多分あのトンチンカンな信仰の解釈はアンリだろう。
以前からそうだった。
そして、この四神女という存在は噴火が始まった火山を囲い
【滅びよ】
その瞬間。
『ズガァァァァァアアアアアアアアアアアアンンンンンンッッッッッッ!!!!!!!!』
噴火どころではない衝撃音と共に
山が無くなっていた。
『……うっそでしょ』
聖女ミルティアの呆れた声。
私もそう思う。
なんだこの力は。こんな力を振るったら、『神教』の教えはなんだったんだとなるだろ。
なにしろ『奇跡に頼るな』と明記されているんだから。
『見たか、邪教の輩』
せせら笑う四神女。
見た目、ハユリ達の方が悪役に見える。
「ハユリ、リメイ、ネルフラ、アンリ。降りて来なさい」
あまりの事に混乱するが、頭は少しずつクリアになっていく。
これが『神教』の切り札。
ああ、なぜ私が選ばれたかやっと分かった。
確かにこの娘達を躾るのは私しかいないな。
『はい! リグルド様!!!』
皆は笑顔でニコニコしているが
「火山の驚異は無くなりました。

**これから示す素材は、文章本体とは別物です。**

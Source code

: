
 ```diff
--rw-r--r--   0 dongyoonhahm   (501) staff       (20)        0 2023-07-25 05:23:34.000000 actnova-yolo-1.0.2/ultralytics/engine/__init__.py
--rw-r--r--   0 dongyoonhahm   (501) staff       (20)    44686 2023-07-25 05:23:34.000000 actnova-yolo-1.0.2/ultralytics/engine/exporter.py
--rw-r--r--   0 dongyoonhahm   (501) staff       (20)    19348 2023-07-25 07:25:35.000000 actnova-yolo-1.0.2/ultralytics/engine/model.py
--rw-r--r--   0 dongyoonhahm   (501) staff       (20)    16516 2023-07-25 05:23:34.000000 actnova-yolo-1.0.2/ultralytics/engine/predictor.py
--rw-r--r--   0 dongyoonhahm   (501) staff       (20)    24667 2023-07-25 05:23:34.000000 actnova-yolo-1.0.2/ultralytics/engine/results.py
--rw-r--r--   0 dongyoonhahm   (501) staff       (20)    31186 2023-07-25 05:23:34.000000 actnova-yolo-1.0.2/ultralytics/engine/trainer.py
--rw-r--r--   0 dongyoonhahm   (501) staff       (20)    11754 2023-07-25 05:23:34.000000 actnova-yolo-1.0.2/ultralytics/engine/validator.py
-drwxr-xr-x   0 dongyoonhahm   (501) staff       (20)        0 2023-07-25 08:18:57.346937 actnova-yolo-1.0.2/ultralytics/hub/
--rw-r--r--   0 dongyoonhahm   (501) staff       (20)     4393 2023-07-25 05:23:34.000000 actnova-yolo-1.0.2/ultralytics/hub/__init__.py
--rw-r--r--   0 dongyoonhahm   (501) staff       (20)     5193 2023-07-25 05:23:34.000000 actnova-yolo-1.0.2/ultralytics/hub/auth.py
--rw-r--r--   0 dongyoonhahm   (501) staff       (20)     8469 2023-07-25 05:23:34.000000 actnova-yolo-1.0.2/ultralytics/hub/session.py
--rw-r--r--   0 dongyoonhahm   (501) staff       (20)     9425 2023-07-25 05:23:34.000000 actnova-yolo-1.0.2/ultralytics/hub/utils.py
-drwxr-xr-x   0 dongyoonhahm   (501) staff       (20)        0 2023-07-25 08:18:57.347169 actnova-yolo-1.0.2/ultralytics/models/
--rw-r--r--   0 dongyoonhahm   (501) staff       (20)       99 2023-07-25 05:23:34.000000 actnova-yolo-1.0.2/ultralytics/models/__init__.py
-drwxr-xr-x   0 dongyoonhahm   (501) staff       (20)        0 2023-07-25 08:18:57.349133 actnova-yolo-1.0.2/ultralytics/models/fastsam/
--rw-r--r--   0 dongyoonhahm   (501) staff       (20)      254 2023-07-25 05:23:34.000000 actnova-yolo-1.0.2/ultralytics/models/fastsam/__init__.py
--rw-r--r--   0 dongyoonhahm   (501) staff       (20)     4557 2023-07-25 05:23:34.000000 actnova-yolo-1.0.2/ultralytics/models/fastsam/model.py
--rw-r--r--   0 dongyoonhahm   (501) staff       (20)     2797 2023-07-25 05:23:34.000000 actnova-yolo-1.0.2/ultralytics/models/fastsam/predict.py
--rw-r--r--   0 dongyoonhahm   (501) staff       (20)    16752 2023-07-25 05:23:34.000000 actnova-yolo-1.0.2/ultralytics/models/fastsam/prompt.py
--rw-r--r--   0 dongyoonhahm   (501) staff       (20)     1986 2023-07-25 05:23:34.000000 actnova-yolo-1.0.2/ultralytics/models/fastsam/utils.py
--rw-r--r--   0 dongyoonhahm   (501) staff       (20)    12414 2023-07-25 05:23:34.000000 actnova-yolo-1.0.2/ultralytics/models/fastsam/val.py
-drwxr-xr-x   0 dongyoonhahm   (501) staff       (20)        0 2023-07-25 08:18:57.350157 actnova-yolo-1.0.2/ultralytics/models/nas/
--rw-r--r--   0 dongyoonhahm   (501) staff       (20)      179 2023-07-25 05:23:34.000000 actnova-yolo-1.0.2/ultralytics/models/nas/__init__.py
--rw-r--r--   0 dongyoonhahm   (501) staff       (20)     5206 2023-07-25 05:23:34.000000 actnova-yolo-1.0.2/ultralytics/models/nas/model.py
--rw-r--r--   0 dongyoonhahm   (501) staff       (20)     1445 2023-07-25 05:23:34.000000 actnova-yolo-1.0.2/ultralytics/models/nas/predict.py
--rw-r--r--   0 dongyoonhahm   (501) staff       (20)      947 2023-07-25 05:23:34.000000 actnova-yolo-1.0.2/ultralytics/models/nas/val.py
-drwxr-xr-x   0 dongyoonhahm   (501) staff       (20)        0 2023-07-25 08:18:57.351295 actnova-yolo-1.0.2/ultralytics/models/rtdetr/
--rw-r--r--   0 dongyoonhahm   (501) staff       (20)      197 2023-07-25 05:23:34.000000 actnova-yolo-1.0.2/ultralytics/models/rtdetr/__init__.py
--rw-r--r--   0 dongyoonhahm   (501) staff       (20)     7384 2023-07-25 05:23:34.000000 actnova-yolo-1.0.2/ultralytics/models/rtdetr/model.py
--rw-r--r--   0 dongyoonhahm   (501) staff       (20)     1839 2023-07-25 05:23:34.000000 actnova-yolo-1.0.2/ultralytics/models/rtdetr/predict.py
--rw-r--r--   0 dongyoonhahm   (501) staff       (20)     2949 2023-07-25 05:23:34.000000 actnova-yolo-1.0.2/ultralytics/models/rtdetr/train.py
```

本当によくやりました」
『はいっ!!!』
4人とも何故か抱きつきかけているのだが
「ハユリ、教典187の3を読み上げなさい」
それにキョトンとするハユリ。
「教典187の3です。アンリは? 憶えていますか?」
「……ええっと? リグルド様は偉い……?」
まあアンリは憶えてないだろうが
「リメイ、ネルフラ。『天』で修行されていたのでしょう? 憶えていますか?」
二人は揃って首を振る。
「『奇跡に頼るべきではない。人は大地と共に生き、大地と共に死ぬ。その大地をまず愛せ』」
貴族が言っていたな。
『大地と共に生き、大地と共に死ぬ』
この教典を身で読んでいた。
「奇跡に頼るべきではない。無論、噴火を止めたことは素晴らしい。これで民が何人救われたのか。しかし、軽々しく振るう力ではありません。我々の本分は地道な祈りなのです。それを誇らしげにひけらかしてはなりません。分かりましたか?」
それに少し俯く4人。
褒められると思ったのにショックだったか?
と少し心配すると、4人は何故か顔を赤らめていた。
「……リグルドさまぁぁぁ♡♡♡」
「やっぱり♡ リグルド様は素敵です!!!♡♡♡ 凄いです!!!♡♡♡」
「これからも私達を導いてください!!!♡♡♡」
「えへへぇぇぇ♡♡♡ リグルド様だぁぁあいしゅき♡♡♡♡♡」
4人が一気に抱きついてきた。
『……ビッチ共が……』
「ミルティア、発音が少し違う。『ビッ↑チ↓』だ」
ミルティアとエウロバのやりとりを見ながら
「……どーするんだ、これ」
途方にくれていた。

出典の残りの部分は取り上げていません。